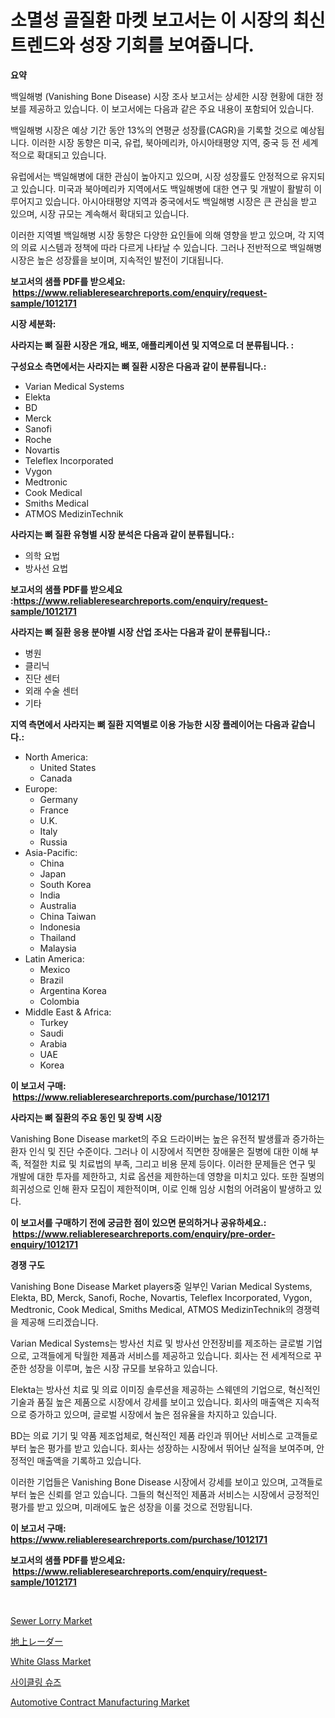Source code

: <p><h1>소멸성 골질환 마켓 보고서는 이 시장의 최신 트렌드와 성장 기회를 보여줍니다.</h1></p><p><strong>요약</strong></p>
<p><p>백일해병 (Vanishing Bone Disease) 시장 조사 보고서는 상세한 시장 현황에 대한 정보를 제공하고 있습니다. 이 보고서에는 다음과 같은 주요 내용이 포함되어 있습니다.</p><p>백일해병 시장은 예상 기간 동안 13%의 연평균 성장률(CAGR)을 기록할 것으로 예상됩니다. 이러한 시장 동향은 미국, 유럽, 북아메리카, 아시아태평양 지역, 중국 등 전 세계적으로 확대되고 있습니다.</p><p>유럽에서는 백일해병에 대한 관심이 높아지고 있으며, 시장 성장률도 안정적으로 유지되고 있습니다. 미국과 북아메리카 지역에서도 백일해병에 대한 연구 및 개발이 활발히 이루어지고 있습니다. 아시아태평양 지역과 중국에서도 백일해병 시장은 큰 관심을 받고 있으며, 시장 규모는 계속해서 확대되고 있습니다.</p><p>이러한 지역별 백일해병 시장 동향은 다양한 요인들에 의해 영향을 받고 있으며, 각 지역의 의료 시스템과 정책에 따라 다르게 나타날 수 있습니다. 그러나 전반적으로 백일해병 시장은 높은 성장률을 보이며, 지속적인 발전이 기대됩니다.</p></p>
<p><strong>보고서의 샘플 PDF를 받으세요: &nbsp;<a href="https://www.reliableresearchreports.com/enquiry/request-sample/1012171">https://www.reliableresearchreports.com/enquiry/request-sample/1012171</a></strong></p>
<p><strong>시장 세분화:</strong></p>
<p><strong> 사라지는 뼈 질환 시장은 개요, 배포, 애플리케이션 및 지역으로 더 분류됩니다. :</strong></p>
<p><strong>구성요소 측면에서는 사라지는 뼈 질환 시장은 다음과 같이 분류됩니다.:</strong></p>
<p><ul><li>Varian Medical Systems</li><li>Elekta</li><li>BD</li><li>Merck</li><li>Sanofi</li><li>Roche</li><li>Novartis</li><li>Teleflex Incorporated</li><li>Vygon</li><li>Medtronic</li><li>Cook Medical</li><li>Smiths Medical</li><li>ATMOS MedizinTechnik</li></ul></p>
<p><strong> 사라지는 뼈 질환 유형별 시장 분석은 다음과 같이 분류됩니다.:</strong></p>
<p><ul><li>의학 요법</li><li>방사선 요법</li></ul></p>
<p><strong>보고서의 샘플 PDF를 받으세요 :<a href="https://www.reliableresearchreports.com/enquiry/request-sample/1012171">https://www.reliableresearchreports.com/enquiry/request-sample/1012171</a></strong></p>
<p><strong> 사라지는 뼈 질환 응용 분야별 시장 산업 조사는 다음과 같이 분류됩니다.:</strong></p>
<p><ul><li>병원</li><li>클리닉</li><li>진단 센터</li><li>외래 수술 센터</li><li>기타</li></ul></p>
<p><strong>지역 측면에서 사라지는 뼈 질환 지역별로 이용 가능한 시장 플레이어는 다음과 같습니다.:</strong></p>
<p><ul>
    <li>
        North America:
        <ul>
            <li>United States</li>
            <li>Canada</li>
        </ul>
    </li>
    <li>
        Europe:
        <ul>
            <li>Germany</li>
            <li>France</li>
            <li>U.K.</li>
            <li>Italy</li>
            <li>Russia</li>
        </ul>
    </li>
    <li>
        Asia-Pacific:
        <ul>
            <li>China</li>
            <li>Japan</li>
            <li>South Korea</li>
            <li>India</li>
            <li>Australia</li>
            <li>China Taiwan</li>
            <li>Indonesia</li>
            <li>Thailand</li>
            <li>Malaysia</li>
        </ul>
    </li>
    <li>
        Latin America:
        <ul>
            <li>Mexico</li>
            <li>Brazil</li>
            <li>Argentina Korea</li>
            <li>Colombia</li>
        </ul>
    </li>
    <li>
        Middle East & Africa:
        <ul>
            <li>Turkey</li>
            <li>Saudi</li>
            <li>Arabia</li>
            <li>UAE</li>
            <li>Korea</li>
        </ul>
    </li>
    </ul></p>
<p><strong>이 보고서 구매: &nbsp;<a href="https://www.reliableresearchreports.com/purchase/1012171">https://www.reliableresearchreports.com/purchase/1012171</a></strong></p>
<p><strong>사라지는 뼈 질환의 주요 동인 및 장벽 시장</strong></p>
<p><p>Vanishing Bone Disease market의 주요 드라이버는 높은 유전적 발생률과 증가하는 환자 인식 및 진단 수준이다. 그러나 이 시장에서 직면한 장애물은 질병에 대한 이해 부족, 적절한 치료 및 치료법의 부족, 그리고 비용 문제 등이다. 이러한 문제들은 연구 및 개발에 대한 투자를 제한하고, 치료 옵션을 제한하는데 영향을 미치고 있다. 또한 질병의 희귀성으로 인해 환자 모집이 제한적이며, 이로 인해 임상 시험의 어려움이 발생하고 있다.</p></p>
<p><strong>이 보고서를 구매하기 전에 궁금한 점이 있으면 문의하거나 공유하세요.: &nbsp;<a href="https://www.reliableresearchreports.com/enquiry/pre-order-enquiry/1012171">https://www.reliableresearchreports.com/enquiry/pre-order-enquiry/1012171</a></strong></p>
<p><strong>경쟁 구도</strong></p>
<p><p>Vanishing Bone Disease Market players중 일부인 Varian Medical Systems, Elekta, BD, Merck, Sanofi, Roche, Novartis, Teleflex Incorporated, Vygon, Medtronic, Cook Medical, Smiths Medical, ATMOS MedizinTechnik의 경쟁력을 제공해 드리겠습니다.</p><p>Varian Medical Systems는 방사선 치료 및 방사선 안전장비를 제조하는 글로벌 기업으로, 고객들에게 탁월한 제품과 서비스를 제공하고 있습니다. 회사는 전 세계적으로 꾸준한 성장을 이루며, 높은 시장 규모를 보유하고 있습니다.</p><p>Elekta는 방사선 치료 및 의료 이미징 솔루션을 제공하는 스웨덴의 기업으로, 혁신적인 기술과 품질 높은 제품으로 시장에서 강세를 보이고 있습니다. 회사의 매출액은 지속적으로 증가하고 있으며, 글로벌 시장에서 높은 점유율을 차지하고 있습니다.</p><p>BD는 의료 기기 및 약품 제조업체로, 혁신적인 제품 라인과 뛰어난 서비스로 고객들로부터 높은 평가를 받고 있습니다. 회사는 성장하는 시장에서 뛰어난 실적을 보여주며, 안정적인 매출액을 기록하고 있습니다.</p><p>이러한 기업들은 Vanishing Bone Disease 시장에서 강세를 보이고 있으며, 고객들로부터 높은 신뢰를 얻고 있습니다. 그들의 혁신적인 제품과 서비스는 시장에서 긍정적인 평가를 받고 있으며, 미래에도 높은 성장을 이룰 것으로 전망됩니다.</p></p>
<p><strong>이 보고서 구매: &nbsp; <a href="https://www.reliableresearchreports.com/purchase/1012171">https://www.reliableresearchreports.com/purchase/1012171</a></strong></p>
<p><strong>보고서의 샘플 PDF를 받으세요: &nbsp;<a href="https://www.reliableresearchreports.com/enquiry/request-sample/1012171">https://www.reliableresearchreports.com/enquiry/request-sample/1012171</a></strong><strong></strong></p>
<p>&nbsp;</p>
<p><p><a href="https://cat-emmental-94b.notion.site/Sewer-Lorry-Market-Provides-a-Comprehensive-Analysis-Including-a-Macro-Overview-of-the-Market-as-wel-984a3f43165f4ca9a5a6550bb51035ea">Sewer Lorry Market</a></p><p><a href="https://github.com/pepo3k/Market-Research-Report-List-1/blob/main/16306806660.md">地上レーダー</a></p><p><a href="https://view.publitas.com/reportprime-1/white-glass-market-centers-on-aspects-such-as-market-growth-market-share-market-opportunity-and-projected-forecasts-spanning-from-2024-to-2031/">White Glass Market</a></p><p><a href="https://medium.com/@christorpherpfannerstill5436/%EC%9E%90%EC%A0%84%EA%B1%B0-%EC%8B%A0%EB%B0%9C-%EC%8B%9C%EC%9E%A5-%EB%B6%84%EC%84%9D-%EA%B8%80%EB%A1%9C%EB%B2%8C-%EC%82%B0%EC%97%85-%EC%A0%84%EB%A7%9D-%EB%B0%8F-%EC%98%88%EC%B8%A1-2024%EB%85%84%EB%B6%80%ED%84%B0-2031%EB%85%84-38bc67d3dc4c">사이클링 슈즈</a></p><p><a href="https://issuu.com/reportprime-2/docs/automotive-contract-manufacturing-market-size-2030">Automotive Contract Manufacturing Market</a></p></p>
* * * * * * * * *
▶ **Task goal**
Given the data above, transcribe exactly the lines from the one containing "<li>UAE</li>" down to the one containing "<p><strong>경쟁 구도</strong></p>", and no others.

▶ **The completed task**
            <li>UAE</li>
            <li>Korea</li>
        </ul>
    </li>
    </ul></p>
<p><strong>이 보고서 구매: &nbsp;<a href="https://www.reliableresearchreports.com/purchase/1012171">https://www.reliableresearchreports.com/purchase/1012171</a></strong></p>
<p><strong>사라지는 뼈 질환의 주요 동인 및 장벽 시장</strong></p>
<p><p>Vanishing Bone Disease market의 주요 드라이버는 높은 유전적 발생률과 증가하는 환자 인식 및 진단 수준이다. 그러나 이 시장에서 직면한 장애물은 질병에 대한 이해 부족, 적절한 치료 및 치료법의 부족, 그리고 비용 문제 등이다. 이러한 문제들은 연구 및 개발에 대한 투자를 제한하고, 치료 옵션을 제한하는데 영향을 미치고 있다. 또한 질병의 희귀성으로 인해 환자 모집이 제한적이며, 이로 인해 임상 시험의 어려움이 발생하고 있다.</p></p>
<p><strong>이 보고서를 구매하기 전에 궁금한 점이 있으면 문의하거나 공유하세요.: &nbsp;<a href="https://www.reliableresearchreports.com/enquiry/pre-order-enquiry/1012171">https://www.reliableresearchreports.com/enquiry/pre-order-enquiry/1012171</a></strong></p>
<p><strong>경쟁 구도</strong></p>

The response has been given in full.